▸ **PROVIDED DATA**
□ □ □

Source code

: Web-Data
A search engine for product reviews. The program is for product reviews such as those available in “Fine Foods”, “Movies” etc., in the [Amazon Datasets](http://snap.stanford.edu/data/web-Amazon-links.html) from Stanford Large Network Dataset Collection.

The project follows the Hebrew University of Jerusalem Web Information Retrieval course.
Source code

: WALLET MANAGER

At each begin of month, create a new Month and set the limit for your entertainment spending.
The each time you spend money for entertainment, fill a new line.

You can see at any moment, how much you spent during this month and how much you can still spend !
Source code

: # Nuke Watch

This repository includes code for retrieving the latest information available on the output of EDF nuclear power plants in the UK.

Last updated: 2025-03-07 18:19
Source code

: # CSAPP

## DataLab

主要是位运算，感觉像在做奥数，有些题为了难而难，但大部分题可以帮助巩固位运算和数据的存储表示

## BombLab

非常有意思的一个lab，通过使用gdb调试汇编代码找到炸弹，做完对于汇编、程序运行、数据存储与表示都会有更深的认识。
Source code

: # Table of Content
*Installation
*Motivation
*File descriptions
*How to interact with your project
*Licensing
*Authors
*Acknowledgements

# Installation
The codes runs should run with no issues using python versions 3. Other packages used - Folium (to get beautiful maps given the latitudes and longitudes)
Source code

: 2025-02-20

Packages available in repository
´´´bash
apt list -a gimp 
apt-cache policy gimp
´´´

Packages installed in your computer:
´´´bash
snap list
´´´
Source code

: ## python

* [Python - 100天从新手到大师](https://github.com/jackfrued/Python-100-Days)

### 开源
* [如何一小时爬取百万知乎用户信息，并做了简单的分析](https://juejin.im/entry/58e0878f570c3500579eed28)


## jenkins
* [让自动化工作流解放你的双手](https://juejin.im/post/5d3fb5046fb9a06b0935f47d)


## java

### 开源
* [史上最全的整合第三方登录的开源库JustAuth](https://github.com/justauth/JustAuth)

□ □ □

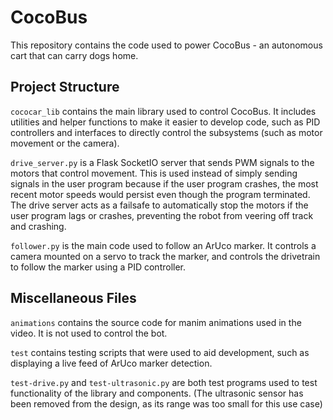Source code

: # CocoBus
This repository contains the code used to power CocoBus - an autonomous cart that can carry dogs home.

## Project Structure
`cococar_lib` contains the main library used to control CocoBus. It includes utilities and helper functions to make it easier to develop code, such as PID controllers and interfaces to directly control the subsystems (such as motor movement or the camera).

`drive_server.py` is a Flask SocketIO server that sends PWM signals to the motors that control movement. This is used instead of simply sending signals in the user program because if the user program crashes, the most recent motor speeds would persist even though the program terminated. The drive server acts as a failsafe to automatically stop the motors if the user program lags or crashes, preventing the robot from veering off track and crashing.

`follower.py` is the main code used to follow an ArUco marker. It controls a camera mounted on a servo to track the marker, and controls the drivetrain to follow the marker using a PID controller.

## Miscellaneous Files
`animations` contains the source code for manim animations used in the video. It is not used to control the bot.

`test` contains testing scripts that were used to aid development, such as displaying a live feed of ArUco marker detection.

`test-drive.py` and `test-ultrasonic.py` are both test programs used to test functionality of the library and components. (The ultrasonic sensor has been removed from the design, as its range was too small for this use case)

□ □ □

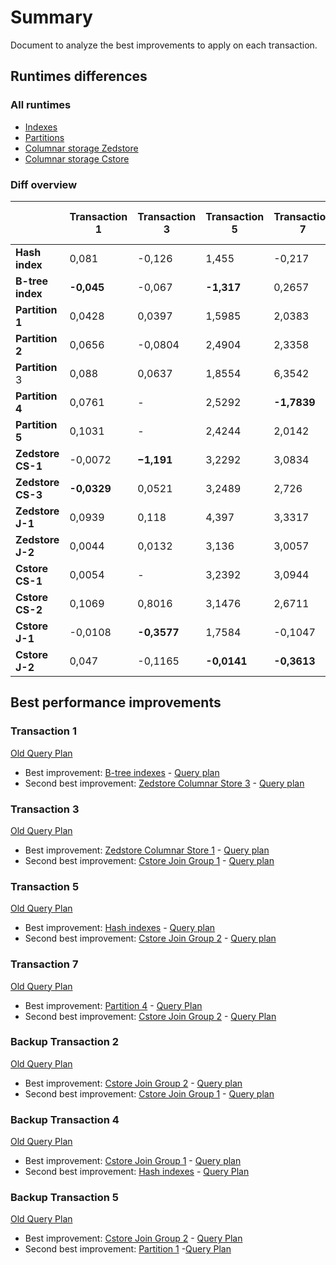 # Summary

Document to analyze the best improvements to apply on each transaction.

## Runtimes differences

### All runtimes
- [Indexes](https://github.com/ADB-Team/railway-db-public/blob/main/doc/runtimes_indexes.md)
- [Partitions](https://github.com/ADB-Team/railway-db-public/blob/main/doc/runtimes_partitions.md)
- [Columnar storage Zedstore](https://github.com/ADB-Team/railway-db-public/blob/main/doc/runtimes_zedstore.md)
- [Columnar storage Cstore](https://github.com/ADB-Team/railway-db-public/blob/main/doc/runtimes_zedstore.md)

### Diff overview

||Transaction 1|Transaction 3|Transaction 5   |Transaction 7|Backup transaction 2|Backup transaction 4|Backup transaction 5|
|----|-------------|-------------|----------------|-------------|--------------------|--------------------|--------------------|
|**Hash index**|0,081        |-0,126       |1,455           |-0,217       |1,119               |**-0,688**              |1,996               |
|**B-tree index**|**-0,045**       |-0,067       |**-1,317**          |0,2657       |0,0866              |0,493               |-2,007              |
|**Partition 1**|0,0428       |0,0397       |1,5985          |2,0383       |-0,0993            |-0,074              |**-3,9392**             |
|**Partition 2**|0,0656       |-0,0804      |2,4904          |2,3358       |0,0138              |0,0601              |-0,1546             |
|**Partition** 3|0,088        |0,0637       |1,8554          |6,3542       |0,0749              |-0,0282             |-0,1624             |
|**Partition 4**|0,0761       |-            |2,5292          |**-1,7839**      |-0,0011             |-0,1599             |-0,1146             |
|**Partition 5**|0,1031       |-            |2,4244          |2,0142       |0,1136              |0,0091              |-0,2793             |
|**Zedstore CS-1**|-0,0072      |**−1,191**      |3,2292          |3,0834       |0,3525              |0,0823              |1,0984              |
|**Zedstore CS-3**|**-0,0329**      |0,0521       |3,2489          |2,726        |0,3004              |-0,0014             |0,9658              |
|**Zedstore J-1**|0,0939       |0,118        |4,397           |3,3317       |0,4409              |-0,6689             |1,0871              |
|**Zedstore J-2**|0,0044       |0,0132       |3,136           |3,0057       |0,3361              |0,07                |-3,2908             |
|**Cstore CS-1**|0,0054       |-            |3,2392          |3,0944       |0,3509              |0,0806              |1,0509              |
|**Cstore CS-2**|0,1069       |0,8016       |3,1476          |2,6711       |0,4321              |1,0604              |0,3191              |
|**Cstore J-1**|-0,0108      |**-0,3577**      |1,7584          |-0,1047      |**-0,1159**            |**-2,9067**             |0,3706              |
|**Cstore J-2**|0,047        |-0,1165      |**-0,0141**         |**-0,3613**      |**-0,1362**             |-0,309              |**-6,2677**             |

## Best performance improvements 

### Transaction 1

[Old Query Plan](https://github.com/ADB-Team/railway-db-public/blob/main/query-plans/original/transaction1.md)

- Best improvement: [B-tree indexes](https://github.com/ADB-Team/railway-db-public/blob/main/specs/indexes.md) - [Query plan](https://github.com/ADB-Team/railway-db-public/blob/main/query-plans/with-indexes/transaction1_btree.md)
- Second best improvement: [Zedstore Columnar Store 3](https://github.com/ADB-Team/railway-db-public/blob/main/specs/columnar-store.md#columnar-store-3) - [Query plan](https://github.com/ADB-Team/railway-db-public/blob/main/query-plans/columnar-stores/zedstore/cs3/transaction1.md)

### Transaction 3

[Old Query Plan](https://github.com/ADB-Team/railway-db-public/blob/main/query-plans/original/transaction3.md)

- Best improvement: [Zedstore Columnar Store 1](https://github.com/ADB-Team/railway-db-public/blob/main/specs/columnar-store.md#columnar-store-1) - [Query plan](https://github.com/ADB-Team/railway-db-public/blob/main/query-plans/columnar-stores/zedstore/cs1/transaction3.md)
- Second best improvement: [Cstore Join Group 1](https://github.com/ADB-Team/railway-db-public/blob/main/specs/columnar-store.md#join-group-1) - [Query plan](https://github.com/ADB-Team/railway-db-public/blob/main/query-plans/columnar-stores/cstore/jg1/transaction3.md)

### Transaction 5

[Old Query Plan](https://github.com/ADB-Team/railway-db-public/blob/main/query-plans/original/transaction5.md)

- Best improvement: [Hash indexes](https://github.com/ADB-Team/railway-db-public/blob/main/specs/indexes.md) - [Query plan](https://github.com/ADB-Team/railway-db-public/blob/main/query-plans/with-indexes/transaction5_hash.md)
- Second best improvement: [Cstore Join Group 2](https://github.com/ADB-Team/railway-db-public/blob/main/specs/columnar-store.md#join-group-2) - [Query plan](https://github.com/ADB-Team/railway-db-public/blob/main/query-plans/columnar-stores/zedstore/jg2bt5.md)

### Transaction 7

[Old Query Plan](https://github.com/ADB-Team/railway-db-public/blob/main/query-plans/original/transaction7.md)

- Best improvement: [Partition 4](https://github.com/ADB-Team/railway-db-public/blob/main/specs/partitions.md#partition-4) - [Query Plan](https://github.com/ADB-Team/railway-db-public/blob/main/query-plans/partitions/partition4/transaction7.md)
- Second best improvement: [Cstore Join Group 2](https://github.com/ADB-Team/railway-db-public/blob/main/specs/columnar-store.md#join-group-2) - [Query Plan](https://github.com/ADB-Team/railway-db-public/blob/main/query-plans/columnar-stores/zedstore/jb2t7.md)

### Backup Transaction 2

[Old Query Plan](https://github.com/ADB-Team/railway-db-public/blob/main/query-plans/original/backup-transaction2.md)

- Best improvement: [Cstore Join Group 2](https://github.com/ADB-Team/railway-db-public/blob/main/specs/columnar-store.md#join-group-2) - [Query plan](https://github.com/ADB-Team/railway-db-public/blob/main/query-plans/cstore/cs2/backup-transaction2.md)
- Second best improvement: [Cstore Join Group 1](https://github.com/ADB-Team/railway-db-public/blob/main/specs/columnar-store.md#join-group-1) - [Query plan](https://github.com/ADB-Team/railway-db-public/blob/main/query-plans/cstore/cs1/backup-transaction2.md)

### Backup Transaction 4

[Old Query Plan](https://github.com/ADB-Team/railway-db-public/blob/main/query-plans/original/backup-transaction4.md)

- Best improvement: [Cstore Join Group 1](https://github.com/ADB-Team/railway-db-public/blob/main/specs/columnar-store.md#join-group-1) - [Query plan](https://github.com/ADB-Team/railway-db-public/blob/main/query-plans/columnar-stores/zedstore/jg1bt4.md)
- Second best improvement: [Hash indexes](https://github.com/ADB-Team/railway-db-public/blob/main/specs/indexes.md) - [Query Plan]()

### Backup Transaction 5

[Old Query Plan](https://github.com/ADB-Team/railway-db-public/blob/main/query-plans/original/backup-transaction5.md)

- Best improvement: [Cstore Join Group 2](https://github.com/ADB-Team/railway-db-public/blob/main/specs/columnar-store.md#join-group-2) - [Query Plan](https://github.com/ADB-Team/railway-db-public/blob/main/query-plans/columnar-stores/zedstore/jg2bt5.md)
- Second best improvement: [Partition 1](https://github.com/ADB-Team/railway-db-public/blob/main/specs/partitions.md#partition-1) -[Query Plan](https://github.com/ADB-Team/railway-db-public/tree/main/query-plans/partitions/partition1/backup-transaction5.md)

□ □ □

▸ **REQUIREMENT**
Sift the material for lines with the string "that". Copy each one found.

▸ **EXERCISE SOLUTION**
This repository contains the code used to power CocoBus - an autonomous cart that can carry dogs home.
`drive_server.py` is a Flask SocketIO server that sends PWM signals to the motors that control movement. This is used instead of simply sending signals in the user program because if the user program crashes, the most recent motor speeds would persist even though the program terminated. The drive server acts as a failsafe to automatically stop the motors if the user program lags or crashes, preventing the robot from veering off track and crashing.
`test` contains testing scripts that were used to aid development, such as displaying a live feed of ArUco marker detection.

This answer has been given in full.